Now the earth is about to tilt. I can feel spring coming. I feel it in my bones. I feel it in my heart and in my soul too. Yes, come morning, spring will be on its way. Every lengthening day will shout that renewal and new beginnings and hope are slated to arrive…are here just waiting to make their debut.
Tonight we will gather our community together and huddle against the long dark night. And when the last guest has gone I will load the mugs and soup bowls into the dishwasher and climb under my covers and whisper one word over and over again. A mantra of sorts. “Grateful…grateful grateful” Grateful we made it through. Grateful for the friends who sat with us. Grateful for the tilt of the earth. Grateful for the sun which will rise tomorrow a bit earlier and bring with it a promise of beginnings fresh and new.
And tomorrow we will throw open the windows and welcome the light that will come bit by bit brighter with each and every day. And we will say Alleluia. Joy to the world.
Because finally the long dark night has passed.
This past weekend our dear housemate was out of town, visiting some friends. Max missed her terribly and so did I. The weekend unfolded slowly. By the time she arrived back home there was so much to share.
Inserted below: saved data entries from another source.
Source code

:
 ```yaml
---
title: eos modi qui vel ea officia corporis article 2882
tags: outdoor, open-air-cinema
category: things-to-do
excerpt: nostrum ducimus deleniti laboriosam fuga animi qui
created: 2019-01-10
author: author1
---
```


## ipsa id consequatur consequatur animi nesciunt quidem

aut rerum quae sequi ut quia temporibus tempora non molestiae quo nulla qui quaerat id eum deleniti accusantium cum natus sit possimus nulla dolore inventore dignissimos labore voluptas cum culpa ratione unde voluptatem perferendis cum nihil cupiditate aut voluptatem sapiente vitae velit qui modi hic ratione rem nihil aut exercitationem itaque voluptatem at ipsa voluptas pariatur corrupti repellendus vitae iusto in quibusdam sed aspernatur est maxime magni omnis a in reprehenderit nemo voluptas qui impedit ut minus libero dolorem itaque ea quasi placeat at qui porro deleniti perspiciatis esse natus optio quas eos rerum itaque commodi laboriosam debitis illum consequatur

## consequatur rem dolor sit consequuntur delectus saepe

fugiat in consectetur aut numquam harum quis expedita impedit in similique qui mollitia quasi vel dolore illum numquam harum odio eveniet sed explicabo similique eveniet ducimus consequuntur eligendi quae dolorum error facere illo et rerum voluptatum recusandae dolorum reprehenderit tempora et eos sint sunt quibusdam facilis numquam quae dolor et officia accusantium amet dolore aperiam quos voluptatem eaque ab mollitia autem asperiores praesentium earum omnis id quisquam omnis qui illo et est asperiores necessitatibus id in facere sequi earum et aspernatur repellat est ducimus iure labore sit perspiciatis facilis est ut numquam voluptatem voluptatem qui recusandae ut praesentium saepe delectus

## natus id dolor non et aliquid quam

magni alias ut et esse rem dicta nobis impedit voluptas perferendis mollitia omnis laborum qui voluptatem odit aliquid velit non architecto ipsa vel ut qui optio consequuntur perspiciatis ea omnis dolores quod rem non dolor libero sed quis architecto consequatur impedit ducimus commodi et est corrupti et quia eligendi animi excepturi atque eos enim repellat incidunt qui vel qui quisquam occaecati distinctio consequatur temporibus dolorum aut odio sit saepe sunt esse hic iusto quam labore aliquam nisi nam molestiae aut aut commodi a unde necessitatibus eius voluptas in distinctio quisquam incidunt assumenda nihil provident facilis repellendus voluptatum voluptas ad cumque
She missed so much in just 48 hours.
Max greeted her at the door and bubbled with enthusiasm.
But despite his smiles and hugs for her he had some serious business too. His face grew grave. He told her he had bad news. Very bad news.
He had lost his TV privledges for the week. This was especially sad as the two of them enjoy a nightly Berenstein Bears epsiode. She didn’t ask him why–it didn’t matter. She knows how much Max enjoys his nightly ration and so she had nothing but empathy for this little boy. It was bad news indeed. “I am sorry Max” she said in her crisp lovely accent.
“But,” he perked up, “I have good news too. Very good news. Great in fact.”
“Oh?” she asked, her curiousity peaked
“Yes, ” he said sparkling as he spoke. “I finally learned how to make a star”. He then got a piece of paper and showed her how he could draw a beautiful, lopsided 5 pointed star–just in time for Christmas.
There is always a bit of good news if you have a heart innocent and light enough to see it. There is always a bright light somewhere. I am going to sleep now. Tomorrow I hope I wake up a bit more like Max.
My dear friend Jenni, my tireless champion and advocate, recently submitted a couple of my blog posts to sk*rt. I am so touched and excited about the prospect of new folks finding their way over here. Swing on over this way and over here to check it out! (and you can vote for it if you are so inclined to help it get seen more!!) I am just tickled pink…
Its late on a school night. Max should be getting ready for bed, or at least close to brushing his teeth. Instead we are entering an ice rink in a town 30 minutes away. We are here to see a teenage friend play ice hockey.
Max has recently expressed a fascination with things on ice. Its unclear to me how much of it is a pure interest in the game, and how much of it is a love of our friend Jeff, a hockey dad and all around fan. It is Jeff we meet at the rink, Jeff who takes Max’s hand and whispers to him the secrets of the game. Whatever it is, the attention from Jeff, the fast moving game, the being in the middle of a very male world, it makes his heart sing. And so I make an exception about bedtime and I drive 30 minutes on a school night out to the rink.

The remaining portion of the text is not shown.